### Task
Only the lines from the line holding "- タスク管理ツールにnvimを使っています" through the final line of the entries below are to be returned, exactly as they stand.

————————

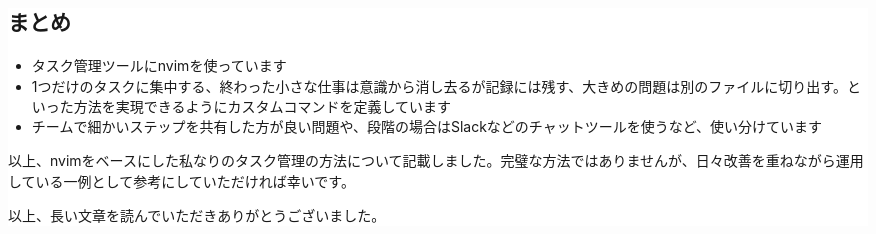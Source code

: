 ## まとめ

- タスク管理ツールにnvimを使っています
- 1つだけのタスクに集中する、終わった小さな仕事は意識から消し去るが記録には残す、大きめの問題は別のファイルに切り出す。といった方法を実現できるようにカスタムコマンドを定義しています
- チームで細かいステップを共有した方が良い問題や、段階の場合はSlackなどのチャットツールを使うなど、使い分けています

以上、nvimをベースにした私なりのタスク管理の方法について記載しました。完璧な方法ではありませんが、日々改善を重ねながら運用している一例として参考にしていただければ幸いです。

以上、長い文章を読んでいただきありがとうございました。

————————

### Response
- タスク管理ツールにnvimを使っています
- 1つだけのタスクに集中する、終わった小さな仕事は意識から消し去るが記録には残す、大きめの問題は別のファイルに切り出す。といった方法を実現できるようにカスタムコマンドを定義しています
- チームで細かいステップを共有した方が良い問題や、段階の場合はSlackなどのチャットツールを使うなど、使い分けています

以上、nvimをベースにした私なりのタスク管理の方法について記載しました。完璧な方法ではありませんが、日々改善を重ねながら運用している一例として参考にしていただければ幸いです。

以上、長い文章を読んでいただきありがとうございました。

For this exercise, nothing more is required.